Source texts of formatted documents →
──────

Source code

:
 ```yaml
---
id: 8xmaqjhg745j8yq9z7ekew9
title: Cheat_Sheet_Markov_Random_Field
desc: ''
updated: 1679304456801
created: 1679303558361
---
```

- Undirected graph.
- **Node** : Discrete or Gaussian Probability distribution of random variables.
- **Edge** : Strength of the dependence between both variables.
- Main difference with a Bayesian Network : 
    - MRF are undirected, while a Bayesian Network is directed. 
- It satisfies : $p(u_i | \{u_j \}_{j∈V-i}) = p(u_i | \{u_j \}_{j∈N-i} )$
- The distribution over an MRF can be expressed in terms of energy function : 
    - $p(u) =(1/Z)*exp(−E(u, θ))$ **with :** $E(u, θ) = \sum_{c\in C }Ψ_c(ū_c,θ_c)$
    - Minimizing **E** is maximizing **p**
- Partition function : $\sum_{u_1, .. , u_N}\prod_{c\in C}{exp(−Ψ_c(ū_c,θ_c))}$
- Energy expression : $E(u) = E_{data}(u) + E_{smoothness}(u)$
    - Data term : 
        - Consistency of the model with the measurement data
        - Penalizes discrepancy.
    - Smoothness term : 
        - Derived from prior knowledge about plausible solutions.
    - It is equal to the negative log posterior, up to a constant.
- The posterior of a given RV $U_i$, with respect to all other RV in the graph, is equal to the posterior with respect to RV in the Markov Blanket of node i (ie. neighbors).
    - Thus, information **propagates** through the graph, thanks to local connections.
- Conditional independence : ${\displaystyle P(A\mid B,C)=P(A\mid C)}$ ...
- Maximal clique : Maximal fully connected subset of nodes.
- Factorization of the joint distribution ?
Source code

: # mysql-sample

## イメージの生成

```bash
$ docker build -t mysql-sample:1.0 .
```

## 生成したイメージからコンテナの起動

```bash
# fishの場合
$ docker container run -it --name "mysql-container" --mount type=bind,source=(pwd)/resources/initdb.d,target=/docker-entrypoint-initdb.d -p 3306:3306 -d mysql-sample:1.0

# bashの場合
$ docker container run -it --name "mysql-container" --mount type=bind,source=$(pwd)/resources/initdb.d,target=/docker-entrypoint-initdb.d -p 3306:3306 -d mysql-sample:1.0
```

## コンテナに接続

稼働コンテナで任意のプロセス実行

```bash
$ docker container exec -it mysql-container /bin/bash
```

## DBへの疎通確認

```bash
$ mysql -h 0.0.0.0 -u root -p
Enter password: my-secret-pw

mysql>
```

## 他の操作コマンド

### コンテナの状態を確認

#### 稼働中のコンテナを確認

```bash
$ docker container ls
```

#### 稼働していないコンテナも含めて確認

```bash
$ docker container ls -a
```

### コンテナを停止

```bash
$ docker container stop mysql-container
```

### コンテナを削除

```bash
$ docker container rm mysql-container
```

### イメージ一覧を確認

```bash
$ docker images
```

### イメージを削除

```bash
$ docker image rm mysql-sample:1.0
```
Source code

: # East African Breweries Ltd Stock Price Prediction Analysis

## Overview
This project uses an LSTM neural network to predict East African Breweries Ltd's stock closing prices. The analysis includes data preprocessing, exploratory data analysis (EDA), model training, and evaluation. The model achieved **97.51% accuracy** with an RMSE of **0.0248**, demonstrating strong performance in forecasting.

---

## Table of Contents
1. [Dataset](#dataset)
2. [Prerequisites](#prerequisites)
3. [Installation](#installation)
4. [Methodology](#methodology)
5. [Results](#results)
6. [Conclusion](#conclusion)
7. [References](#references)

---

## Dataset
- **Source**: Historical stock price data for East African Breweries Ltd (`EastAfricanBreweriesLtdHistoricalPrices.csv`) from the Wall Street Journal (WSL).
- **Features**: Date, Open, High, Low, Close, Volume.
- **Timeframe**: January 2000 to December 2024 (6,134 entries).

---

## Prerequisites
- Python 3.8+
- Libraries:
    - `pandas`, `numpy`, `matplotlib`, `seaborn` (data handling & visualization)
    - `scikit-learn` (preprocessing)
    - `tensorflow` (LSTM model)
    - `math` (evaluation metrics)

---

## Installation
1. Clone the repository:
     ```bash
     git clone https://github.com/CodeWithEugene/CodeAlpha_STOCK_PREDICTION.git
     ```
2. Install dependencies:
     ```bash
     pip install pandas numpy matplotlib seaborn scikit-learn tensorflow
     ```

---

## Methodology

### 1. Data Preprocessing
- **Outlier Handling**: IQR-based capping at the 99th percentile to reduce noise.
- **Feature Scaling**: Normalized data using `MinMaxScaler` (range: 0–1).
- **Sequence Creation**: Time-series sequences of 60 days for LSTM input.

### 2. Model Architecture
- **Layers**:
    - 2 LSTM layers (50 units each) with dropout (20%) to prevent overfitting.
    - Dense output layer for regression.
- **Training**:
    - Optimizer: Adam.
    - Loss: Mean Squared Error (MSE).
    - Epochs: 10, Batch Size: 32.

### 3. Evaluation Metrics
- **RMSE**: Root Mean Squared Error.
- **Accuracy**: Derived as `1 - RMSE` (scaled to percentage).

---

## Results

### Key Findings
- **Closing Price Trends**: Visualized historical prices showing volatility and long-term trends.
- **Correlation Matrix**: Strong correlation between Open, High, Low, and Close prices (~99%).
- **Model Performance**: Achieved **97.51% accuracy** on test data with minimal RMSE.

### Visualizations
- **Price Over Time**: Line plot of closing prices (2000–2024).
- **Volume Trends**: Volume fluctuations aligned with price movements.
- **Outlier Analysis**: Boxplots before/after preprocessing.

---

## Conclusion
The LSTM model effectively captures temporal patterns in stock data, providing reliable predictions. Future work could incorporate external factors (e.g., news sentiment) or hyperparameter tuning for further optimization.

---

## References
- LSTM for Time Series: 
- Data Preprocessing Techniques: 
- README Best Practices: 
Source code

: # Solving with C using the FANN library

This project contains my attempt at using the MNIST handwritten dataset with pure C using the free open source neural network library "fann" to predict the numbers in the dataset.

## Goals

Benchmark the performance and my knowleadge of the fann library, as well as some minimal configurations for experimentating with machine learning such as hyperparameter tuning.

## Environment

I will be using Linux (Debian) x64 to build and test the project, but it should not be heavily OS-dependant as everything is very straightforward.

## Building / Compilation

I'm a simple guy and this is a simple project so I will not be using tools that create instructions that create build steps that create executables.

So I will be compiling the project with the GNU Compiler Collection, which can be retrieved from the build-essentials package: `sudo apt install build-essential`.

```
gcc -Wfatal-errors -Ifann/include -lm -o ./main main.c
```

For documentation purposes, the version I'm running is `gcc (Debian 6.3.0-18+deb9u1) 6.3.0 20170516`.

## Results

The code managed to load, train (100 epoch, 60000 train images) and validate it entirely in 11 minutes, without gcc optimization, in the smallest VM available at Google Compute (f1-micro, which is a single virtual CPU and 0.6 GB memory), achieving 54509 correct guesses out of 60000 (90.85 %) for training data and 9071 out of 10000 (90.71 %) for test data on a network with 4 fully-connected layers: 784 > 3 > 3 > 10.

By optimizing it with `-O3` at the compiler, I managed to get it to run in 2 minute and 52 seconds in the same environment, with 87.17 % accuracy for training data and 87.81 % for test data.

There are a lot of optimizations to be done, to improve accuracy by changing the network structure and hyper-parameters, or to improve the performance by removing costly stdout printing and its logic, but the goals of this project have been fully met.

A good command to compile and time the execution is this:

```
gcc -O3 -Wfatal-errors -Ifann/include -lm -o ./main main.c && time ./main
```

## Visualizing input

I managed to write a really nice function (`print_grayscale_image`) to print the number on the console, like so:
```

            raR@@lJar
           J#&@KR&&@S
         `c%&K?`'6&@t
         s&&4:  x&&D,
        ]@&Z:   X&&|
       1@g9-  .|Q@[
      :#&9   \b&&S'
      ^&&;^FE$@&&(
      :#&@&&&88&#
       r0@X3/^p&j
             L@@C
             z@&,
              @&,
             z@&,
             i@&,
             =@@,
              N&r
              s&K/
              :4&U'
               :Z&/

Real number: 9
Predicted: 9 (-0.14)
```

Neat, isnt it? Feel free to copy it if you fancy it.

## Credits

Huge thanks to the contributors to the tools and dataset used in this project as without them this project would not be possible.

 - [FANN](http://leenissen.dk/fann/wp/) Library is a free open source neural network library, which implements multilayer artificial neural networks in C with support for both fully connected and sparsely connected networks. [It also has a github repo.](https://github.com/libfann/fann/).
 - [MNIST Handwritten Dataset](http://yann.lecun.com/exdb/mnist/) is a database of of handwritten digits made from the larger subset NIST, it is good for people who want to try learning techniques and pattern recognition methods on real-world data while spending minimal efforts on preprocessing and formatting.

──────

DESCRIPTION OF THE TASK → Repeat the lines from the first one in the records through the line containing "- Data term", exactly as written, and nothing else.

TASK RESULT →
Source code

:
 ```yaml
---
id: 8xmaqjhg745j8yq9z7ekew9
title: Cheat_Sheet_Markov_Random_Field
desc: ''
updated: 1679304456801
created: 1679303558361
---
```

- Undirected graph.
- **Node** : Discrete or Gaussian Probability distribution of random variables.
- **Edge** : Strength of the dependence between both variables.
- Main difference with a Bayesian Network : 
    - MRF are undirected, while a Bayesian Network is directed. 
- It satisfies : $p(u_i | \{u_j \}_{j∈V-i}) = p(u_i | \{u_j \}_{j∈N-i} )$
- The distribution over an MRF can be expressed in terms of energy function : 
    - $p(u) =(1/Z)*exp(−E(u, θ))$ **with :** $E(u, θ) = \sum_{c\in C }Ψ_c(ū_c,θ_c)$
    - Minimizing **E** is maximizing **p**
- Partition function : $\sum_{u_1, .. , u_N}\prod_{c\in C}{exp(−Ψ_c(ū_c,θ_c))}$
- Energy expression : $E(u) = E_{data}(u) + E_{smoothness}(u)$
    - Data term : 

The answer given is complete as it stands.